Sort Posts: Previous Next
  • File Activity Anomaly Report
    Posted: 04-03-2020, 6:21 AM

    I activated the File Activity Anomaly Report a couple of months ago and strangely I receive reports from 17 Microsoft FileServers every Saturday morning from one particular domain (which accounts for about of half of the servers (all running the same software) - these are a mixture of 2008, 2012 & 2016 Windows OS). I've subsequently used CVIOMonitor.log in an attempt to troubleshoot however when viewing the properties of identified files they are displaying that each file was last amended in 2014. All of the servers are running Kaspersky AV and I can locate a limited number of 4670 – permissions on an object were changed’ entries in some of the server event logs (but not all).

    I really don't want to have to disable this feature on these servers as the Alerts is obviously attempting to tell me something but I'm unable to validate the accuracy of the reports.

  • Re: File Activity Anomaly Report
    Posted: 04-03-2020, 9:44 AM

    Hi Gateshead,

    Is it possible to escalate this case so that we can check what is the issue here? We monitor the activity on the machine and alert when we see an abnormal activity on the machine. We would like to see why there is any abnormal activity happening. It will be easy if you can escalate the case and we can debug the issue

     

    Thanks,

    Karthik

  • Re: File Activity Anomaly Report
    Posted: 04-03-2020, 10:23 AM

    Hi Gateshead,

    Is it possible to escalate this case so that we can check what is the issue here? We monitor the activity on the machine and alert when we see an abnormal activity on the machine. We would like to see why there is any abnormal activity happening. It will be easy if you can escalate the case and we can debug the issue

     

    Thanks,

    Karthik

  • Re: File Activity Anomaly Report
    Posted: 04-16-2020, 5:33 PM

    Alas some two weeks after raising Incident 200406-145 not much progress had been made. So this afternoon, in order to make some progress, I arranged for Kaspersky FULL scans to be manually ran on all problematic windows file-servers and the File Anomaly Alerts duly triggered. So, I now know that Kaspersky is triggering false positive Alerts. The question is how do I reconfigure CommVault and/or Kapersky to work together in perfect harmony? I don't want to deactivate the honeypot as this will reduce Ransomware protection.   
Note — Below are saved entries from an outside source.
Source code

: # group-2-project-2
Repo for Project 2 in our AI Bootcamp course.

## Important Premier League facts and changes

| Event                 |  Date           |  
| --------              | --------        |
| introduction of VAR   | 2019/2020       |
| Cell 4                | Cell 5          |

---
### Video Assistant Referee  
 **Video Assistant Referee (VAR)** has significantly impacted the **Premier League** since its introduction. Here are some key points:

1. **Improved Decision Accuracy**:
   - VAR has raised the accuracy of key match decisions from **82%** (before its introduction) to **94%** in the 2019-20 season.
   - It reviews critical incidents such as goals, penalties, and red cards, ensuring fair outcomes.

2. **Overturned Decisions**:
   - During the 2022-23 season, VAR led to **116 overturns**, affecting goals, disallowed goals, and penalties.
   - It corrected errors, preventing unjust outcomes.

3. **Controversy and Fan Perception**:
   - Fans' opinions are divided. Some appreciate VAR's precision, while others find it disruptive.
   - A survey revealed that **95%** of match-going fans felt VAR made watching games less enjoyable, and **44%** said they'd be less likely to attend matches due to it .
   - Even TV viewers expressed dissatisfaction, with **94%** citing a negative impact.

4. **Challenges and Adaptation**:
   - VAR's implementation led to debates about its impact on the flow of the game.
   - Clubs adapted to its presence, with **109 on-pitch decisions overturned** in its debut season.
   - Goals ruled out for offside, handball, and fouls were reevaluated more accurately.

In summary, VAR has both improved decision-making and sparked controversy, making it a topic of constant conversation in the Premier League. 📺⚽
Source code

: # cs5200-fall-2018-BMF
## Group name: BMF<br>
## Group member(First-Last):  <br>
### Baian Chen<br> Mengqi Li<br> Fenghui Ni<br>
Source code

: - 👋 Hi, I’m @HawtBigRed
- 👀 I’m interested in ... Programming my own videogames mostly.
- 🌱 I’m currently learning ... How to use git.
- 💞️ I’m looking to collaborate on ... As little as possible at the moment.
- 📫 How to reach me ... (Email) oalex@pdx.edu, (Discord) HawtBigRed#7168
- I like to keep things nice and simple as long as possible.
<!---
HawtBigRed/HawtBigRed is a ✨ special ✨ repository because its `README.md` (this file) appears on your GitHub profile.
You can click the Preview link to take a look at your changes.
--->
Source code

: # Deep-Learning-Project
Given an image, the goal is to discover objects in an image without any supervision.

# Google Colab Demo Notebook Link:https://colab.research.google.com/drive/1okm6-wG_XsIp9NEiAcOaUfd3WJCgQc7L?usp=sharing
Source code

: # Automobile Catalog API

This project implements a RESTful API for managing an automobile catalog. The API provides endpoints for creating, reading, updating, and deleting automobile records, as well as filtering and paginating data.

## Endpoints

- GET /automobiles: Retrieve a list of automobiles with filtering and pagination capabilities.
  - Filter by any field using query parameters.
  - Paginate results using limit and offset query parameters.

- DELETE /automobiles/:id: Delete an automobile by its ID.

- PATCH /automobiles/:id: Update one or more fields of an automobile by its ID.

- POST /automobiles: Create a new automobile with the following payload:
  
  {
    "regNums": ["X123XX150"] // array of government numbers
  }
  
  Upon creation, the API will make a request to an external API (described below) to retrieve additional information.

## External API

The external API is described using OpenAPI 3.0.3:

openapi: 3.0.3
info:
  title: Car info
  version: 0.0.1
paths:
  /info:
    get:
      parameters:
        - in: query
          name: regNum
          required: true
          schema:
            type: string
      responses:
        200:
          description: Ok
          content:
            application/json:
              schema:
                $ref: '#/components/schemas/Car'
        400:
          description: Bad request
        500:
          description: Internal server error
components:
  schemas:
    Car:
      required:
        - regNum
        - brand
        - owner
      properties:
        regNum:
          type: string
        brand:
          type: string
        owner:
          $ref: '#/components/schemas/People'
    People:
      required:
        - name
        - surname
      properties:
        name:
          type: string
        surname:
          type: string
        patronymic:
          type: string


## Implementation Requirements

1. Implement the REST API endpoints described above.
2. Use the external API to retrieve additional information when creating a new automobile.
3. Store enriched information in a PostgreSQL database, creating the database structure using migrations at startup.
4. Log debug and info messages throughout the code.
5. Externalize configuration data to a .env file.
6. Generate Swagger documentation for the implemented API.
  • Re: File Activity Anomaly Report
    Posted: 04-16-2020, 6:38 PM

    Hi Gateshead,

     

    Can you provide us the log files from the machine which triggered anomaly to check what could have happened here?

     

    Thanks,

    Karthik

  • Re: File Activity Anomaly Report
    Posted: 04-17-2020, 4:55 AM

    Appreciated Karthik,

    I've just generated and uploaded a new "send log files" in respect of one of the iDAs which Alerted yesterday.

    Stay safe

  • Re: File Activity Anomaly Report
    Posted: 04-21-2020, 3:40 AM

    Still no response to the escallated ticket in spite of several 'chases'. I know that some allowances have to be made for COVID-19 however customer service is not currently very impressive.  

  • Re: File Activity Anomaly Report
    Posted: 04-21-2020, 12:44 PM

    I just had a conversation with the now owning Tier2 and they will be escalating this case to our Engineering team. They do require a few additional items for which they replied within the case. The previous engineer has been in and out of the office so I can understand your frustrations. You always have the option of getting your case rerouted through our support frontline team or you always have the option of Field Escalating the case if you feel the traction isn't there for you. Our Support Management team will review and handle your case appropriately from there.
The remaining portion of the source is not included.